Ma purtroppo non è andata così. E Baldassari, che per ben cinque di
quegli anni ha avuto una responsabilità diretta, come viceministro
dell’Economia del governo di Silvio Berlusconi, non esita a
ricordare nel rapporto anche quella fase piena di scelte controverse
e titubanze, e poi di contrasti nell’esecutivo, con minacce di
dimissioni reciproche mai portate a compimento, sfociati in una pace
che non ha portato a nessun cambiamento concreto. Tanto sul piano
della lotta agli sprechi e alla corruzione quanto su quello del
contrasto vero all’evasione. «Perché non si è mai fatto nei
quindici anni passati e non si profila tuttora che qualcuno intenda
farlo, almeno per i prossimi cinque anni?», si chiede Baldassarri.
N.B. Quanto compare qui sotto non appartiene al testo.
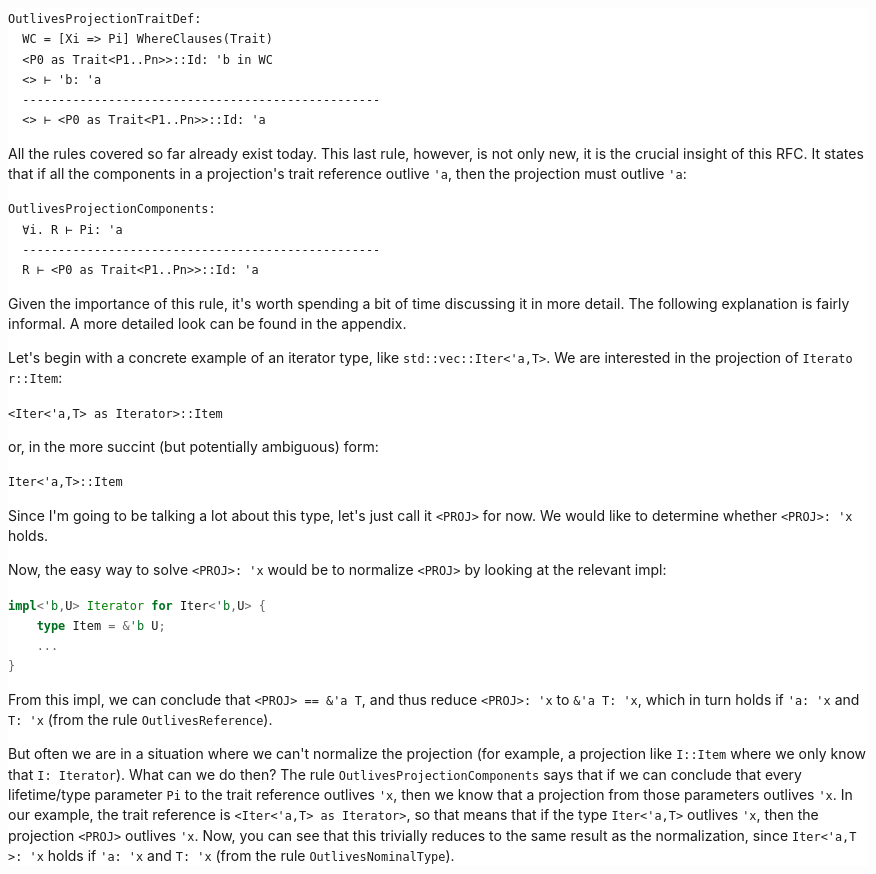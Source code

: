     OutlivesProjectionTraitDef:
      WC = [Xi => Pi] WhereClauses(Trait) 
      <P0 as Trait<P1..Pn>>::Id: 'b in WC
      <> ⊢ 'b: 'a
      --------------------------------------------------
      <> ⊢ <P0 as Trait<P1..Pn>>::Id: 'a

All the rules covered so far already exist today. This last rule,
however, is not only new, it is the crucial insight of this RFC.  It
states that if all the components in a projection's trait reference
outlive `'a`, then the projection must outlive `'a`:

    OutlivesProjectionComponents:
      ∀i. R ⊢ Pi: 'a
      --------------------------------------------------
      R ⊢ <P0 as Trait<P1..Pn>>::Id: 'a

Given the importance of this rule, it's worth spending a bit of time
discussing it in more detail. The following explanation is fairly
informal. A more detailed look can be found in the appendix.

Let's begin with a concrete example of an iterator type, like
`std::vec::Iter<'a,T>`. We are interested in the projection of
`Iterator::Item`:

    <Iter<'a,T> as Iterator>::Item

or, in the more succint (but potentially ambiguous) form:

    Iter<'a,T>::Item

Since I'm going to be talking a lot about this type, let's just call
it `<PROJ>` for now. We would like to determine whether `<PROJ>: 'x` holds.

Now, the easy way to solve `<PROJ>: 'x` would be to normalize `<PROJ>`
by looking at the relevant impl:

```rust
impl<'b,U> Iterator for Iter<'b,U> {
    type Item = &'b U;
    ...
}
```

From this impl, we can conclude that `<PROJ> == &'a T`, and thus
reduce `<PROJ>: 'x` to `&'a T: 'x`, which in turn holds if `'a: 'x`
and `T: 'x` (from the rule `OutlivesReference`).

But often we are in a situation where we can't normalize the
projection (for example, a projection like `I::Item` where we only
know that `I: Iterator`). What can we do then? The rule
`OutlivesProjectionComponents` says that if we can conclude that every
lifetime/type parameter `Pi` to the trait reference outlives `'x`,
then we know that a projection from those parameters outlives `'x`. In
our example, the trait reference is `<Iter<'a,T> as Iterator>`, so
that means that if the type `Iter<'a,T>` outlives `'x`, then the
projection `<PROJ>` outlives `'x`. Now, you can see that this
trivially reduces to the same result as the normalization, since
`Iter<'a,T>: 'x` holds if `'a: 'x` and `T: 'x` (from the rule
`OutlivesNominalType`).


[RFC 192]: https://github.com/rust-lang/rfcs/blob/master/text/0192-bounds-on-object-and-generic-types.md
[RFC 195]: https://github.com/rust-lang/rfcs/blob/master/text/0195-associated-items.md
[RFC 447]: https://github.com/rust-lang/rfcs/blob/master/text/0447-no-unused-impl-parameters.md
[#21748]: https://github.com/rust-lang/rust/issues/21748
[#23442]: https://github.com/rust-lang/rust/issues/23442
[#24622]: https://github.com/rust-lang/rust/issues/24622
[#22436]: https://github.com/rust-lang/rust/pull/22436
[#22246]: https://github.com/rust-lang/rust/issues/22246
[#25860]: https://github.com/rust-lang/rust/issues/25860
[#25692]: https://github.com/rust-lang/rust/issues/25692
[adapted]: https://github.com/rust-lang/rust/issues/22246#issuecomment-74186523
[#22077]: https://github.com/rust-lang/rust/issues/22077
[#24461]: https://github.com/rust-lang/rust/pull/24461
[#21974]: https://github.com/rust-lang/rust/issues/21974
[RFC 546]: 0546-Self-not-sized-by-default.md
[crater-errors]: https://gist.github.com/nikomatsakis/2f851e2accfa7ba2830d#root-regressions-sorted-by-rank
[crater-all]: https://gist.github.com/nikomatsakis/364fae49de18268680f2#root-regressions-sorted-by-rank
[#21953]: https://github.com/rust-lang/rust/issues/21953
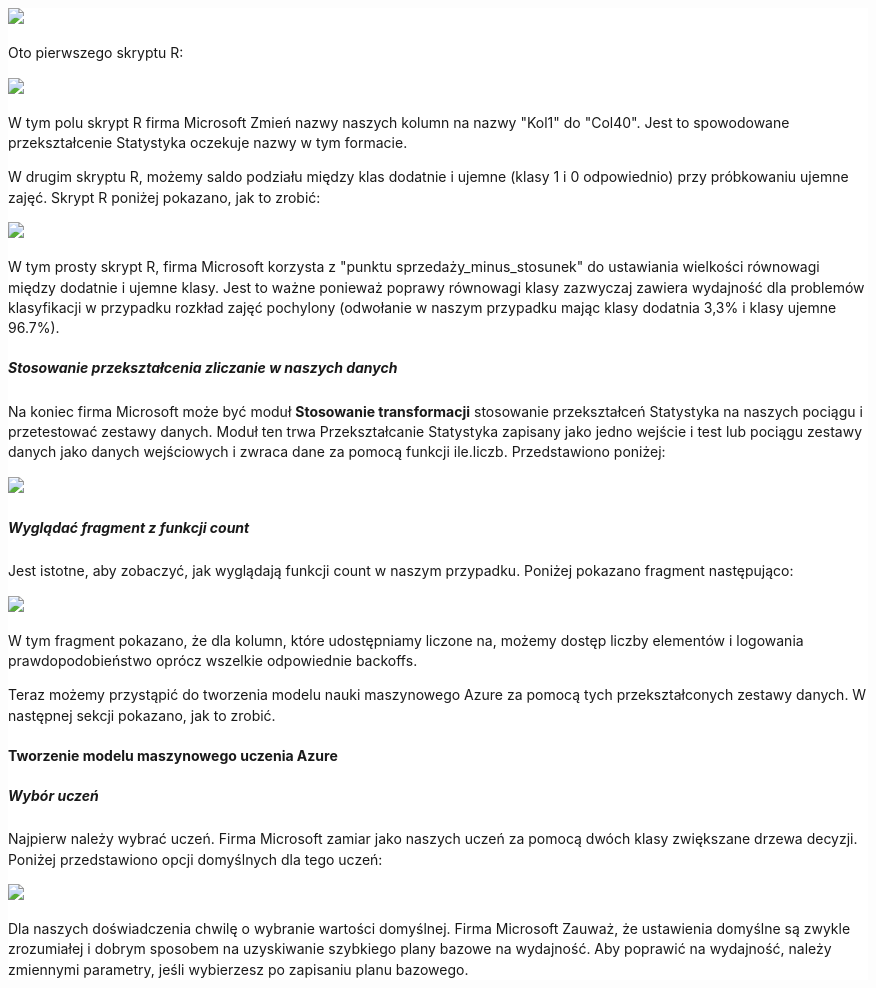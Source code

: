 ![](./media/machine-learning-data-science-process-hive-criteo-walkthrough/aF59wbc.png)

Oto pierwszego skryptu R:

![](./media/machine-learning-data-science-process-hive-criteo-walkthrough/3hkIoMx.png)


W tym polu skrypt R firma Microsoft Zmień nazwy naszych kolumn na nazwy "Kol1" do "Col40". Jest to spowodowane przekształcenie Statystyka oczekuje nazwy w tym formacie.

W drugim skryptu R, możemy saldo podziału między klas dodatnie i ujemne (klasy 1 i 0 odpowiednio) przy próbkowaniu ujemne zajęć. Skrypt R poniżej pokazano, jak to zrobić:

![](./media/machine-learning-data-science-process-hive-criteo-walkthrough/91wvcwN.png)

W tym prosty skrypt R, firma Microsoft korzysta z "punktu sprzedaży\_minus\_stosunek" do ustawiania wielkości równowagi między dodatnie i ujemne klasy. Jest to ważne ponieważ poprawy równowagi klasy zazwyczaj zawiera wydajność dla problemów klasyfikacji w przypadku rozkład zajęć pochylony (odwołanie w naszym przypadku mając klasy dodatnia 3,3% i klasy ujemne 96.7%).

##### <a name="applying-the-count-transformation-on-our-data"></a>Stosowanie przekształcenia zliczanie w naszych danych

Na koniec firma Microsoft może być moduł **Stosowanie transformacji** stosowanie przekształceń Statystyka na naszych pociągu i przetestować zestawy danych. Moduł ten trwa Przekształcanie Statystyka zapisany jako jedno wejście i test lub pociągu zestawy danych jako danych wejściowych i zwraca dane za pomocą funkcji ile.liczb. Przedstawiono poniżej:

![](./media/machine-learning-data-science-process-hive-criteo-walkthrough/xnQvsYf.png)

##### <a name="an-excerpt-of-what-the-count-features-look-like"></a>Wyglądać fragment z funkcji count

Jest istotne, aby zobaczyć, jak wyglądają funkcji count w naszym przypadku. Poniżej pokazano fragment następująco:

![](./media/machine-learning-data-science-process-hive-criteo-walkthrough/FO1nNfw.png)

W tym fragment pokazano, że dla kolumn, które udostępniamy liczone na, możemy dostęp liczby elementów i logowania prawdopodobieństwo oprócz wszelkie odpowiednie backoffs.

Teraz możemy przystąpić do tworzenia modelu nauki maszynowego Azure za pomocą tych przekształconych zestawy danych. W następnej sekcji pokazano, jak to zrobić.

#### <a name="azure-machine-learning-model-building"></a>Tworzenie modelu maszynowego uczenia Azure

##### <a name="choice-of-learner"></a>Wybór uczeń

Najpierw należy wybrać uczeń. Firma Microsoft zamiar jako naszych uczeń za pomocą dwóch klasy zwiększane drzewa decyzji. Poniżej przedstawiono opcji domyślnych dla tego uczeń:

![](./media/machine-learning-data-science-process-hive-criteo-walkthrough/bH3ST2z.png)

Dla naszych doświadczenia chwilę o wybranie wartości domyślnej. Firma Microsoft Zauważ, że ustawienia domyślne są zwykle zrozumiałej i dobrym sposobem na uzyskiwanie szybkiego plany bazowe na wydajność. Aby poprawić na wydajność, należy zmiennymi parametry, jeśli wybierzesz po zapisaniu planu bazowego.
«Semplice: è un nodo squisitamente e profondamente politico, o
meglio è un nodo di interessi contrapposti. Da un lato ci sono i
circa 2 milioni di italiani che in tutti questi anni hanno continuato
a prosperare ed accumulare patrimoni illeciti con gli sprechi e le
ruberie di spesa pubblica e con l’evasione fiscale. Dall’altro
lato ci sono gli altri milioni di italiani che hanno subito e
subiscono la crisi e la disoccupazione con prospettive disarmanti per
i giovani che scappano sempre più all’estero. Questi ultimi hanno
perso tra il 2002 ed il 2014 circa 250 miliardi di Pil, hanno subito
il raddoppio della disoccupazione e nonostante le sempre precarie
condizioni della nostra finanza pubblica, hanno anche subito pesanti
aumenti della tassazione».
Una situazione, conclude il rapporto,
destinata a non durare a lungo senza gravi conseguenze. «L’Italia
potrà anche galleggiare, ma certamente il Paese continuerà a subire
un processo di bradisismo economico e sociale».